Task prompt
Reproduce exactly, and only, the lines running from the start of the entries below to the line containing "This is the sentence 2944.".

Source data Block Start

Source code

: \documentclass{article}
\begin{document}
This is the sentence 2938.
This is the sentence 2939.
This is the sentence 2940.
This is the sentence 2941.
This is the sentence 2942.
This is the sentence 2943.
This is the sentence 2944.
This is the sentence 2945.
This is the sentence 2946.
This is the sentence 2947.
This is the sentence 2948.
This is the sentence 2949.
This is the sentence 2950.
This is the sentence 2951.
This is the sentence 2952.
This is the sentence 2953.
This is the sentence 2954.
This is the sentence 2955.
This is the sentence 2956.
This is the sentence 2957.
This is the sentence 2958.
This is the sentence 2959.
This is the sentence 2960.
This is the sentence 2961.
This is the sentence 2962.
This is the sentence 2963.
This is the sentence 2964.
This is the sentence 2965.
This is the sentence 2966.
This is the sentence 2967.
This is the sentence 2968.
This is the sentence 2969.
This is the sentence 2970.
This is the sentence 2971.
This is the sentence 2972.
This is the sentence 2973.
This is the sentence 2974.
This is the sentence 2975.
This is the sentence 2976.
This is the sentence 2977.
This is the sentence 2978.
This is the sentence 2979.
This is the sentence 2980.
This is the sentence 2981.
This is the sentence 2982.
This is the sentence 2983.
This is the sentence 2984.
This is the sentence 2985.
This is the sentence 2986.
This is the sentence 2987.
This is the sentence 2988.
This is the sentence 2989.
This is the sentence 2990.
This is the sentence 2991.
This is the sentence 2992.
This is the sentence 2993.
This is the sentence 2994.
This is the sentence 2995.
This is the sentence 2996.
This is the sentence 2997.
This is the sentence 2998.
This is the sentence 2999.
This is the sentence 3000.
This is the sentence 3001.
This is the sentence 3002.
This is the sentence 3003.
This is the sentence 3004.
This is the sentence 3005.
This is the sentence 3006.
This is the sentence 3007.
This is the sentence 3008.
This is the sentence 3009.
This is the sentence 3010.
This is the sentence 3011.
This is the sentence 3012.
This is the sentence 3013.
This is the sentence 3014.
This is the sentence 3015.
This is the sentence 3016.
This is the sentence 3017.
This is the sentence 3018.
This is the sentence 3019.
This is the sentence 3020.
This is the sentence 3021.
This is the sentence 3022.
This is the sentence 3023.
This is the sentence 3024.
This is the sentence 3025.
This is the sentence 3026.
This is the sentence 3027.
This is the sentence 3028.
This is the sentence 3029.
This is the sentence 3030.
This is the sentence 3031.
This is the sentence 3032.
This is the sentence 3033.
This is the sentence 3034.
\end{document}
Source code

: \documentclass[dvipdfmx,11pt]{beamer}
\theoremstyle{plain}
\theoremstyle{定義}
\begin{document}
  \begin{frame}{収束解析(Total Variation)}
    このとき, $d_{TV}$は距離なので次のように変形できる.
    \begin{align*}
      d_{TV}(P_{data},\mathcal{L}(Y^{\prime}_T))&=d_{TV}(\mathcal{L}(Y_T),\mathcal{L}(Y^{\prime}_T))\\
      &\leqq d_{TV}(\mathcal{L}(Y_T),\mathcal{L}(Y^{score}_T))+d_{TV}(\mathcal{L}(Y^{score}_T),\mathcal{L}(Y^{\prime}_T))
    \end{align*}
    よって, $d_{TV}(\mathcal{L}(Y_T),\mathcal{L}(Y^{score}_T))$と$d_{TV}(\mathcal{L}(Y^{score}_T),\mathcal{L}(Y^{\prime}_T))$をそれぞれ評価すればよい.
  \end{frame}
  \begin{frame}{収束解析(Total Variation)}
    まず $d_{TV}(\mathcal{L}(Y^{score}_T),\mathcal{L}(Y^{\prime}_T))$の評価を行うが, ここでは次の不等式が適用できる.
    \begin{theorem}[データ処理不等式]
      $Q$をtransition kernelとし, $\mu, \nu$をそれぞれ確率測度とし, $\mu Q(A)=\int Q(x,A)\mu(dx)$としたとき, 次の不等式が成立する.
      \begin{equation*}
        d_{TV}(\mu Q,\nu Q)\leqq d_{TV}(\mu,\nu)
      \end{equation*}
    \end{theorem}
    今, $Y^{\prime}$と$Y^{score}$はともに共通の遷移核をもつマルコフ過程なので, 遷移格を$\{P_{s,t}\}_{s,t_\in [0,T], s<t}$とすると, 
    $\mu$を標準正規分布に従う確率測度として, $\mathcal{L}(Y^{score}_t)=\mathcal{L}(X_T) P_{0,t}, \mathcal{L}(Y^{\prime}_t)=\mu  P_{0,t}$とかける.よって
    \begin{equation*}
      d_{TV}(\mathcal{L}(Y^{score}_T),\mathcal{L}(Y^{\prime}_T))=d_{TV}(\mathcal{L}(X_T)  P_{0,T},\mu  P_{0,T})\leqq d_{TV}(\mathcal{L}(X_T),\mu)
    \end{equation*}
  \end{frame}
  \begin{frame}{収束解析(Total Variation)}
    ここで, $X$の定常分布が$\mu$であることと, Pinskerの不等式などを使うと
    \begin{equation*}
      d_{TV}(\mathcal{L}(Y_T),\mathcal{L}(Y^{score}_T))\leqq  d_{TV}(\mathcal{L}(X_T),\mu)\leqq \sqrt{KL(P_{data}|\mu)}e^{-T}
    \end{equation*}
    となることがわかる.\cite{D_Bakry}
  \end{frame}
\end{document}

Source data Block End

Result
Source code

: \documentclass{article}
\begin{document}
This is the sentence 2938.
This is the sentence 2939.
This is the sentence 2940.
This is the sentence 2941.
This is the sentence 2942.
This is the sentence 2943.
This is the sentence 2944.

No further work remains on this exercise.